Are you looking for railroad jobs in South Carolina?
You’ve come to the right place.
There is a good range of options for railroad jobs in South Carolina.
Your best bets are the two major class Is running in the state. These are CSX Transportation and Norfolk Southern.
They make up more than half of South Carolina’s miles of trackage.
Unfortunately, there are no regional railroads that operate in the area. But, there are a few shortlines.
All in all, South Carolina is home to over 2,300 miles of trackage. The state is in the middle ground in terms of railroad mileage.
South Carolina is a state that holds a rich railroad history. The state housed virtually all of the most prominent Southeast railways.
This includes the Southern Railway and Clinchfield Railroad. But, their history still lives on by their successors.

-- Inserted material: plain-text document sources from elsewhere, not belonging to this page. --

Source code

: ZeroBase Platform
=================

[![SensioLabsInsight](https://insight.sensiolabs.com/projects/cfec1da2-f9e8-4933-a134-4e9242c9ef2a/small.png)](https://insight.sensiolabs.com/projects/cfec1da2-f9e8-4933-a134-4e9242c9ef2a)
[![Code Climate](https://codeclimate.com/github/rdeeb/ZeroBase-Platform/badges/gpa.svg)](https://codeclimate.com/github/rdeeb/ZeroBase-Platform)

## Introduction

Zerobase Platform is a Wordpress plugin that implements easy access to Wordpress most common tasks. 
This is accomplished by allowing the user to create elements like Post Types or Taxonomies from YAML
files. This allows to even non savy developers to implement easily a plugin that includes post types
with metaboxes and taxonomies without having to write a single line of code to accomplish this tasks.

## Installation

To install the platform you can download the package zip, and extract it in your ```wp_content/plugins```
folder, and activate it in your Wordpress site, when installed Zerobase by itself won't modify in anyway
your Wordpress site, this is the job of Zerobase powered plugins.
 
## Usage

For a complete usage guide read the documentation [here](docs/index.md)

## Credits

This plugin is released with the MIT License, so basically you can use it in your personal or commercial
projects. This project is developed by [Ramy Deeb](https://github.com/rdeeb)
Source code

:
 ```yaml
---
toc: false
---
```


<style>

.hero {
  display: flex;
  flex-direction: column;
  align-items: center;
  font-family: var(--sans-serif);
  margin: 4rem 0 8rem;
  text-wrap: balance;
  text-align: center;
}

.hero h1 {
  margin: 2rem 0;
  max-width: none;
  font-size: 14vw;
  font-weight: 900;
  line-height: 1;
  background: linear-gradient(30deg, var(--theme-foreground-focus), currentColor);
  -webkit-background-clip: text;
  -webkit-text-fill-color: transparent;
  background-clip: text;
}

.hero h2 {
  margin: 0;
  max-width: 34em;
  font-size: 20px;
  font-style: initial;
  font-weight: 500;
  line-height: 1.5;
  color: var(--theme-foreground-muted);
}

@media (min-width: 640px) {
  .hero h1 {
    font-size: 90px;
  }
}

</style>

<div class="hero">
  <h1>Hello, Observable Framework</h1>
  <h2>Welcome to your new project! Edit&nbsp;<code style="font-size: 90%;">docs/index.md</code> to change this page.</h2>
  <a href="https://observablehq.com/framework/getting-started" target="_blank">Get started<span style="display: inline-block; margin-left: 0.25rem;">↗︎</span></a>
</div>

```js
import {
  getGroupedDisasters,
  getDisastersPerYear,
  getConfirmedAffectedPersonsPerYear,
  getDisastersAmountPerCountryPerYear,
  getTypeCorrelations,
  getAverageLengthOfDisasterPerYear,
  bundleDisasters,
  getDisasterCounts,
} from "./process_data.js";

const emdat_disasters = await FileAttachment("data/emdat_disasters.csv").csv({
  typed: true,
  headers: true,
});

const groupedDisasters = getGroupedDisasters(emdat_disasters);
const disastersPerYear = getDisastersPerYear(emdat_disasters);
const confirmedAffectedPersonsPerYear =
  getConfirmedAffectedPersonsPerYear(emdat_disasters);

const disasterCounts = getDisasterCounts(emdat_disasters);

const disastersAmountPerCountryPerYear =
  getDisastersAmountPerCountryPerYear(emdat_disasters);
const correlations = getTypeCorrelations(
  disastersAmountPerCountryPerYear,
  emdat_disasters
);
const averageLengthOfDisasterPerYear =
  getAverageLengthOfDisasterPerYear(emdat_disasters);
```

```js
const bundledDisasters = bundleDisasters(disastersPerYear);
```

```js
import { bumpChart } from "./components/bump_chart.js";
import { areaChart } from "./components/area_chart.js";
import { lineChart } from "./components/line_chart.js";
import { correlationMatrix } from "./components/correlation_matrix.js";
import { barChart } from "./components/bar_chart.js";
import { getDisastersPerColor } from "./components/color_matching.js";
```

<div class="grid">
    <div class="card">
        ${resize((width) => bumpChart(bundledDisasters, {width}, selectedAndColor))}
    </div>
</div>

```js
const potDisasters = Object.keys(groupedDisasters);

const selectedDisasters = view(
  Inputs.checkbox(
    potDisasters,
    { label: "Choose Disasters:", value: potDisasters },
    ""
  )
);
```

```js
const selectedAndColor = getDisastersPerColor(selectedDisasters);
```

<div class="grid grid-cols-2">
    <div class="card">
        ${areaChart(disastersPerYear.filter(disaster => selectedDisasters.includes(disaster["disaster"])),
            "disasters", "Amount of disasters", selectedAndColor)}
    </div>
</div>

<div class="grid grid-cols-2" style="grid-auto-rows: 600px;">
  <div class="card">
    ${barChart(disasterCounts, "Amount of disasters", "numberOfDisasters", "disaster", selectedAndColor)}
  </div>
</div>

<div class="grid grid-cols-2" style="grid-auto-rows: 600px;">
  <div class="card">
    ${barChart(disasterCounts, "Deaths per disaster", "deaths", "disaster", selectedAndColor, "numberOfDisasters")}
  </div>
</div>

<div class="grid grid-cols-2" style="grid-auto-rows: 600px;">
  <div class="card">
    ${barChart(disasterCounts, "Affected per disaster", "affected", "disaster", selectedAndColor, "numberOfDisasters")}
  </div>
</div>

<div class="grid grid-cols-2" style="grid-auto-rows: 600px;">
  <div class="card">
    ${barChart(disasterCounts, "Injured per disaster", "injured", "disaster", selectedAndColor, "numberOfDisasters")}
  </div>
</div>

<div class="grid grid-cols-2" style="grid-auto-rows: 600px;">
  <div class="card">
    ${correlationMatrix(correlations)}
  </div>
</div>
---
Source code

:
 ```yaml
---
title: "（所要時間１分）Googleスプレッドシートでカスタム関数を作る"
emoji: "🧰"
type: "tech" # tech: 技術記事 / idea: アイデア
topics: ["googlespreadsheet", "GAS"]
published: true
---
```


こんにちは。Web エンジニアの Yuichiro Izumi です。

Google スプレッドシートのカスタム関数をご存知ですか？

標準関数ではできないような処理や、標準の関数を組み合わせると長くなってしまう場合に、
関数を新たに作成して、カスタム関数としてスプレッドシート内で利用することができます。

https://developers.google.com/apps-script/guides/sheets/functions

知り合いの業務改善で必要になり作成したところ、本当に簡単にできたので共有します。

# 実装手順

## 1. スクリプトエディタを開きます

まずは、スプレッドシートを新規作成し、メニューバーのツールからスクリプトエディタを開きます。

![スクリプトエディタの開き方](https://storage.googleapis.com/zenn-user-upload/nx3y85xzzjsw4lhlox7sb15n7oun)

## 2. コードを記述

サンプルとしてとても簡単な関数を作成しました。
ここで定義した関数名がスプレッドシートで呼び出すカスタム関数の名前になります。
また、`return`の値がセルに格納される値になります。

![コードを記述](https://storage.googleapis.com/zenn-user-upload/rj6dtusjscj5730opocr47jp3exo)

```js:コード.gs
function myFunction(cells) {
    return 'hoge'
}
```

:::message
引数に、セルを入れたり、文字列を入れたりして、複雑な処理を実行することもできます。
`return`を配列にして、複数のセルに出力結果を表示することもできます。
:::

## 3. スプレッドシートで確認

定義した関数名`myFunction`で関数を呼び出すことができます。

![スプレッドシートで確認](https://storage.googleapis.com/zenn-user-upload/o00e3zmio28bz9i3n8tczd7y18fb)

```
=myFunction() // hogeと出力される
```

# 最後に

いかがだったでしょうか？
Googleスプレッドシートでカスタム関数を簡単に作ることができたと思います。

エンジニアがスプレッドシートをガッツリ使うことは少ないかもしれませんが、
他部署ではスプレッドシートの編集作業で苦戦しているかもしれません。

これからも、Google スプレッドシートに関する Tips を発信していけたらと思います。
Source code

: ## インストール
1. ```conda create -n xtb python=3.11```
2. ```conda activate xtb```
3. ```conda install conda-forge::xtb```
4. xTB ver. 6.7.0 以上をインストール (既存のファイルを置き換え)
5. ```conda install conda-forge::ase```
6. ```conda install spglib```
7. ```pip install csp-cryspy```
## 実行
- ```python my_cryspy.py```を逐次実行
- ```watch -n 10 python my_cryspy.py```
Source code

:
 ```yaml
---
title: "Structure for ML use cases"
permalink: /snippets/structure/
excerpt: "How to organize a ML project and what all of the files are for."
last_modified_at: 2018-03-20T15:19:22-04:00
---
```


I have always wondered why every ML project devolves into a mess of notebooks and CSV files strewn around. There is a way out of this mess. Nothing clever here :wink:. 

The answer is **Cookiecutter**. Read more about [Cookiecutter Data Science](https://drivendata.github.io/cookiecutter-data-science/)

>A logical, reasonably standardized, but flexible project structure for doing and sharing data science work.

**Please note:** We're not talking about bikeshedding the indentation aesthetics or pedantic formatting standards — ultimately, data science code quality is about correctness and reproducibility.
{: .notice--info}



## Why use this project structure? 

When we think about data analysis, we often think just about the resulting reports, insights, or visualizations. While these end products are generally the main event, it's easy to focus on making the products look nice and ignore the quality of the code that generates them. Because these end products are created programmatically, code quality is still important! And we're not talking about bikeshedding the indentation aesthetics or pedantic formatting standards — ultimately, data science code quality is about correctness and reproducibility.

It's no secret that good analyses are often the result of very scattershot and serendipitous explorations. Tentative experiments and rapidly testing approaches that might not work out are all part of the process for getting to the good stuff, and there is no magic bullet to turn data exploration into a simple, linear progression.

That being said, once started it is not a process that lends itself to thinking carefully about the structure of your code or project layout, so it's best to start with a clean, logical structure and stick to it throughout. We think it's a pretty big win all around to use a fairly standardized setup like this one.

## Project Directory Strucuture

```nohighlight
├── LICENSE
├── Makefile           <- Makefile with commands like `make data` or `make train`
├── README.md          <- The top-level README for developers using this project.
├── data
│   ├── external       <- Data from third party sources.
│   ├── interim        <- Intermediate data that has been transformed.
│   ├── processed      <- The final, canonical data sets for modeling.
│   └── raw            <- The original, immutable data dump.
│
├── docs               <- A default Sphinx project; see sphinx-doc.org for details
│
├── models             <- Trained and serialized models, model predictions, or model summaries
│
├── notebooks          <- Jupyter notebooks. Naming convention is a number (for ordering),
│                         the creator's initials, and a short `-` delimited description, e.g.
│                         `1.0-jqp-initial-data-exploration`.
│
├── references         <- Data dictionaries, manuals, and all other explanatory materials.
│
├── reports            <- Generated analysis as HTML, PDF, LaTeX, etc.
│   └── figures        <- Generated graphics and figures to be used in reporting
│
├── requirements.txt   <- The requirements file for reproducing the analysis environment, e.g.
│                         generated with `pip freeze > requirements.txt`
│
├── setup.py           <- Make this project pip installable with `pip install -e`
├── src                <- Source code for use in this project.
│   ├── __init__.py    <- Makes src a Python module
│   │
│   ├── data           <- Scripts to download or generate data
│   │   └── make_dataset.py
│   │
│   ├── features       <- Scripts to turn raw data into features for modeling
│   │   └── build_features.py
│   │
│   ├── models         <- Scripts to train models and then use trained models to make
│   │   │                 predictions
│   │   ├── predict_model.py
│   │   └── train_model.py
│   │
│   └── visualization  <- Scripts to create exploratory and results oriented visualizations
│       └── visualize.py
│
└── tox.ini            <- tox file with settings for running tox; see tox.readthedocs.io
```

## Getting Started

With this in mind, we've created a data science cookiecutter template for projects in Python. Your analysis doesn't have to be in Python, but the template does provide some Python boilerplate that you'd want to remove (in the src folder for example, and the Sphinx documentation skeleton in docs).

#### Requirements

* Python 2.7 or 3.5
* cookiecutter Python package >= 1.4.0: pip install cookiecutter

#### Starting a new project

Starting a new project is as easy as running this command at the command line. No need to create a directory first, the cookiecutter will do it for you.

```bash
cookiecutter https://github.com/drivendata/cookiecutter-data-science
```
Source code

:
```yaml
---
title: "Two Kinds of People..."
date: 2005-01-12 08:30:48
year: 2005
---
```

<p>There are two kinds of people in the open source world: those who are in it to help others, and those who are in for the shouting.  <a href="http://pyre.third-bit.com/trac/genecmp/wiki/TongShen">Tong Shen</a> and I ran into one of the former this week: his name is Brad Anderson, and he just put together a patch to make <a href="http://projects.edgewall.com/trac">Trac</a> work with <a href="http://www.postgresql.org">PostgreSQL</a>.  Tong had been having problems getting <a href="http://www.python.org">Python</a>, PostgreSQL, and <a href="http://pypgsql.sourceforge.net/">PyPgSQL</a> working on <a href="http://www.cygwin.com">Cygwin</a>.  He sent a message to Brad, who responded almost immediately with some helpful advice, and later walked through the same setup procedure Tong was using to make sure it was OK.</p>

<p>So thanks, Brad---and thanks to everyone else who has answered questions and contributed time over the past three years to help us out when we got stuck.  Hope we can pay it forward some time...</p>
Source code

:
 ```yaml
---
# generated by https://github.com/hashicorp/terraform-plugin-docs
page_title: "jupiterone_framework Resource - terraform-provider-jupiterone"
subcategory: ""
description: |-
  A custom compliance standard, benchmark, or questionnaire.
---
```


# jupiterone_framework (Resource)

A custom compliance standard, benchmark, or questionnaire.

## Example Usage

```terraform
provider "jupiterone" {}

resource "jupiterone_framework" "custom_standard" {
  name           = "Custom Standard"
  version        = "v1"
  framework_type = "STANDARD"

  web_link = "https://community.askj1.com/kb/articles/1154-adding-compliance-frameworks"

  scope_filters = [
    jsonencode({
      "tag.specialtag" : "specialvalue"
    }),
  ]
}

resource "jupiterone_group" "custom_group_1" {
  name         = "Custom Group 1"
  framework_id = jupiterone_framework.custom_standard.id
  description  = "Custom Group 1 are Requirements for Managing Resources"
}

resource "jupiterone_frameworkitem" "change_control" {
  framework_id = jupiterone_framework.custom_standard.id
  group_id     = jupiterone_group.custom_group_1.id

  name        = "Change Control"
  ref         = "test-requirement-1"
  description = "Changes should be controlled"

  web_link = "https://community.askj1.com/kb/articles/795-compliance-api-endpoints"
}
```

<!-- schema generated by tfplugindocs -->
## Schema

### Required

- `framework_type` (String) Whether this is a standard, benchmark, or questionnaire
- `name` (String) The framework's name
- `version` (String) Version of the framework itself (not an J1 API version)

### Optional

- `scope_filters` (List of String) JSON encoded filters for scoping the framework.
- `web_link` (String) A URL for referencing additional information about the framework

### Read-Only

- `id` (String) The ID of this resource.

South Carolina offers unique sceneries. In the east, it offers similar coastal views and operations as North Carolina.
On the other hand, the west boasts beautiful mountains, terrains, and greens. So, as a railroader, your working sceneries offer you the best of both worlds.
Overall, the railroad sector in the state is a great industry to work in. Today, we’re here to help you with job hunting.
In this post, we list down all the companies where you can apply for railroad jobs in South Carolina.
Also on the agenda is a discussion of the role played by railroads in helping the economy. This way, you get a better grasp of the industry and its present state.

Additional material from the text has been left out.